***** STUDY MATERIAL

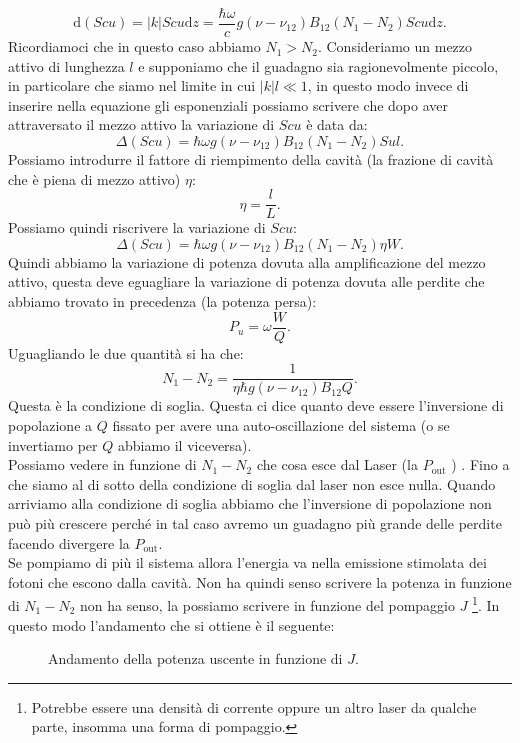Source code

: \[
    \text{d}\left(Scu\right)=\left|k\right|Scu\text{d}z=
    \frac{\hbar \omega}{c}g(\nu-\nu_{12})B_{12}\left(N_1-N_2\right)Scu\text{d}z
.\] 
Ricordiamoci che in questo caso abbiamo $N_1>N_2$. Consideriamo un mezzo attivo di lunghezza $l$ e supponiamo che il guadagno sia ragionevolmente piccolo, in particolare che siamo nel limite in cui $\left|k\right|l\ll 1$, in questo modo invece di inserire nella equazione gli esponenziali possiamo scrivere che dopo aver attraversato il mezzo attivo la variazione di $Scu$ è data da:
\[
    \Delta\left(Scu\right)= \hbar \omega g(\nu-\nu_{12}) B_{12}
    \left(N_1-N_2\right)Sul
.\] 
Possiamo introdurre il fattore di riempimento della cavità (la frazione di cavità che è piena di mezzo attivo) $\eta$:
\[
\eta = \frac{l}{L} 
.\] 
Possiamo quindi riscrivere la variazione di $Scu$:
\[
    \Delta (Scu) = \hbar \omega g(\nu-\nu_{12}) B_{12}\left(N_1-N_2\right)
    \eta W
.\] 
Quindi abbiamo la variazione di potenza dovuta alla amplificazione del mezzo attivo, questa deve eguagliare la variazione di potenza dovuta alle perdite che abbiamo trovato in precedenza (la potenza persa):
\[
P_u = \omega\frac{W}{Q}
.\] 
Uguagliando le due quantità si ha che:
\[
    N_1-N_2 = \frac{1}{\eta\hbar  g(\nu-\nu_{12})B_{12}Q}
.\] 
Questa è la condizione di soglia. Questa ci dice quanto deve essere l'inversione di popolazione a $Q$ fissato per avere una auto-oscillazione del sistema (o se invertiamo per $Q$ abbiamo il viceversa).\\
Possiamo vedere in funzione di $N_1-N_2$ che cosa esce dal Laser (la $P_\text{out}$ ) .
Fino a che siamo al di sotto della condizione di soglia dal laser non esce nulla. Quando arriviamo alla condizione di soglia abbiamo che l'inversione di popolazione non può più crescere perché in tal caso avremo un guadagno più grande delle perdite facendo divergere la $P_\text{out}$.\\
Se pompiamo di più il sistema allora l'energia va nella emissione stimolata dei fotoni che escono dalla cavità. Non ha quindi senso scrivere la potenza in funzione di $N_1-N_2$  non ha senso, la possiamo scrivere in funzione del pompaggio $J$ 
\footnote{Potrebbe essere una densità di corrente oppure un altro laser da qualche parte, insomma una forma di pompaggio.}. In questo modo l'andamento che si ottiene è il seguente:
\begin{figure}[H]
    \centering
    \caption{Andamento della potenza uscente in funzione di $J$.}
    \label{Pompaggio}
\end{figure}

**********

• [TASK DIRECTIONS]
Using the entries above, extract exactly the span from the line with "Uguagliando le due" to the line with "essere una densità", both lines included; leave out everything else.

• [OUTPUT]
Uguagliando le due quantità si ha che:
\[
    N_1-N_2 = \frac{1}{\eta\hbar  g(\nu-\nu_{12})B_{12}Q}
.\] 
Questa è la condizione di soglia. Questa ci dice quanto deve essere l'inversione di popolazione a $Q$ fissato per avere una auto-oscillazione del sistema (o se invertiamo per $Q$ abbiamo il viceversa).\\
Possiamo vedere in funzione di $N_1-N_2$ che cosa esce dal Laser (la $P_\text{out}$ ) .
Fino a che siamo al di sotto della condizione di soglia dal laser non esce nulla. Quando arriviamo alla condizione di soglia abbiamo che l'inversione di popolazione non può più crescere perché in tal caso avremo un guadagno più grande delle perdite facendo divergere la $P_\text{out}$.\\
Se pompiamo di più il sistema allora l'energia va nella emissione stimolata dei fotoni che escono dalla cavità. Non ha quindi senso scrivere la potenza in funzione di $N_1-N_2$  non ha senso, la possiamo scrivere in funzione del pompaggio $J$ 
\footnote{Potrebbe essere una densità di corrente oppure un altro laser da qualche parte, insomma una forma di pompaggio.}. In questo modo l'andamento che si ottiene è il seguente:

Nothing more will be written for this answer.